EXERCISE OBJECTIVE: Whenever a line in the data holds the string "labelColor", copy that line.

SOURCE DATA:
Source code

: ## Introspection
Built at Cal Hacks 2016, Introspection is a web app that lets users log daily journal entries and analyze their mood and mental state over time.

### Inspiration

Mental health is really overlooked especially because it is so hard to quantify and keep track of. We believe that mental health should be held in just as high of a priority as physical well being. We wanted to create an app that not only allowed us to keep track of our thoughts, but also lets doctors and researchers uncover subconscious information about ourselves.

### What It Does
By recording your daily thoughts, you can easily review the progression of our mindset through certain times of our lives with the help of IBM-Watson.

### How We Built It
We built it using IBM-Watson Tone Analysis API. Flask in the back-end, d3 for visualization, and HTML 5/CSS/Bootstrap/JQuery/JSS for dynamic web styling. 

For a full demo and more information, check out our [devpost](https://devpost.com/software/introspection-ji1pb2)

* * *

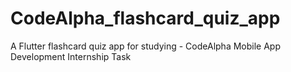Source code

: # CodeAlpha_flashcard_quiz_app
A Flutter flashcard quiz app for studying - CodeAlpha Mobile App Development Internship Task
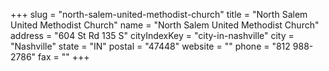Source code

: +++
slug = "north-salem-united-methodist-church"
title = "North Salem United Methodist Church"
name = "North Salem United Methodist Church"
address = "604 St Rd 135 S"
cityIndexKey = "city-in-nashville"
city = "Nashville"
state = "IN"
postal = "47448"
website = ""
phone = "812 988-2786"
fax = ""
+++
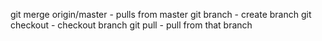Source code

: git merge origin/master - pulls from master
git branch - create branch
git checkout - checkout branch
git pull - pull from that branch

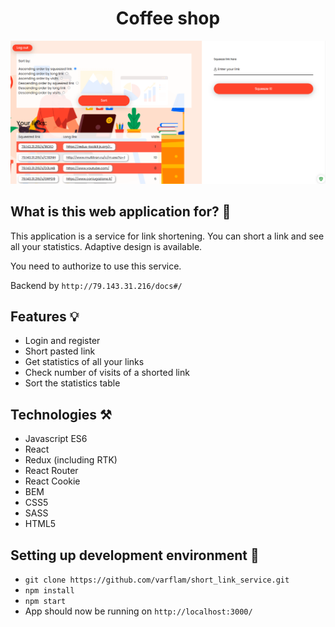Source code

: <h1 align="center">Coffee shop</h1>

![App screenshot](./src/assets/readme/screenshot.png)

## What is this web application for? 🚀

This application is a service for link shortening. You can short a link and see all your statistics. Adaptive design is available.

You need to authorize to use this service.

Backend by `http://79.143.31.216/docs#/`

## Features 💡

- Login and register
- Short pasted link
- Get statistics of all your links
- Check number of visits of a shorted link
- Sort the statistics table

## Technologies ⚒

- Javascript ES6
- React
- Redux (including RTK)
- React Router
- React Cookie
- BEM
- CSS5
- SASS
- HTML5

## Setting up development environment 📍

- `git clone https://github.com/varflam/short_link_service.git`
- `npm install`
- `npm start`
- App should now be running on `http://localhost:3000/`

* * *

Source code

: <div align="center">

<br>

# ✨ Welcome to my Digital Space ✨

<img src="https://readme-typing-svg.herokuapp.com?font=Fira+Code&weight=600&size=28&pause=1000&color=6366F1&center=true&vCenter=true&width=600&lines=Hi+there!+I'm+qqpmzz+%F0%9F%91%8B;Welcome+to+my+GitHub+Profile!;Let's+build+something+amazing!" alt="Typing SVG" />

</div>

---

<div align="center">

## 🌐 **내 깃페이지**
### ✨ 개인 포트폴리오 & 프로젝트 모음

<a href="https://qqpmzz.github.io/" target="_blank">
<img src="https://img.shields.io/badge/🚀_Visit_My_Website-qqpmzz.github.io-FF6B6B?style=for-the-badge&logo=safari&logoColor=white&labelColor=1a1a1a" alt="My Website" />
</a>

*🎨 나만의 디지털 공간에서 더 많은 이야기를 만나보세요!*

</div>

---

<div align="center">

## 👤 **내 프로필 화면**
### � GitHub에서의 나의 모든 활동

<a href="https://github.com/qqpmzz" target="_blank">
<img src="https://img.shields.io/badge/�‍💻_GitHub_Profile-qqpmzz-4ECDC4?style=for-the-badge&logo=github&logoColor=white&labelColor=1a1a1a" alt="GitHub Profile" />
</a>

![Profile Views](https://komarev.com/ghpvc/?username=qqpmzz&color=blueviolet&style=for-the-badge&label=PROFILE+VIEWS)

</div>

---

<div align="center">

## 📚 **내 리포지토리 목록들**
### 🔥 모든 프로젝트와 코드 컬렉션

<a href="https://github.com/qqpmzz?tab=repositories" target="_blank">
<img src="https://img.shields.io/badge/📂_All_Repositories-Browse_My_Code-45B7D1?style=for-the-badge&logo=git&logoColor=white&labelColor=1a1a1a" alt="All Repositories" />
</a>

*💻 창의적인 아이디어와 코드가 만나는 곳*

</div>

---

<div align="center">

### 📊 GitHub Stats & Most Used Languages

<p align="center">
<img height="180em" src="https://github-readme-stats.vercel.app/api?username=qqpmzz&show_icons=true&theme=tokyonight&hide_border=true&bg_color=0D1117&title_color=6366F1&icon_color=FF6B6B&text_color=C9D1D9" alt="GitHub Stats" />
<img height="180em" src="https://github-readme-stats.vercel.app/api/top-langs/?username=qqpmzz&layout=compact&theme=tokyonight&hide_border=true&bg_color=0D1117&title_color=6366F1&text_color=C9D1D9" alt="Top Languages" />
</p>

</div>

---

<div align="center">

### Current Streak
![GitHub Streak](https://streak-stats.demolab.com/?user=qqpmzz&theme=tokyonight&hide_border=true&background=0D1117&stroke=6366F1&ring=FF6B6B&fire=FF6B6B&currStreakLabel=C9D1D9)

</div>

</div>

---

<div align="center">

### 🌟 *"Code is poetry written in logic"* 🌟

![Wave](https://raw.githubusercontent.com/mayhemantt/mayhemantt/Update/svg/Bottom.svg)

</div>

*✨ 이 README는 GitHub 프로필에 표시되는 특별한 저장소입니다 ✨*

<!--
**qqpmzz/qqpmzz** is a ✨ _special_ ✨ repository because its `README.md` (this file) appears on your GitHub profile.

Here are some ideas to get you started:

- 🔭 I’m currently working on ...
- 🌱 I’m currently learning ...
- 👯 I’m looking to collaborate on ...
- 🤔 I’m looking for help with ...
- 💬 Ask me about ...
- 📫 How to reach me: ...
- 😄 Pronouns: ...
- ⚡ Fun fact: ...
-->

TASK RESPONSE:
<img src="https://img.shields.io/badge/🚀_Visit_My_Website-qqpmzz.github.io-FF6B6B?style=for-the-badge&logo=safari&logoColor=white&labelColor=1a1a1a" alt="My Website" />
<img src="https://img.shields.io/badge/�‍💻_GitHub_Profile-qqpmzz-4ECDC4?style=for-the-badge&logo=github&logoColor=white&labelColor=1a1a1a" alt="GitHub Profile" />
<img src="https://img.shields.io/badge/📂_All_Repositories-Browse_My_Code-45B7D1?style=for-the-badge&logo=git&logoColor=white&labelColor=1a1a1a" alt="All Repositories" />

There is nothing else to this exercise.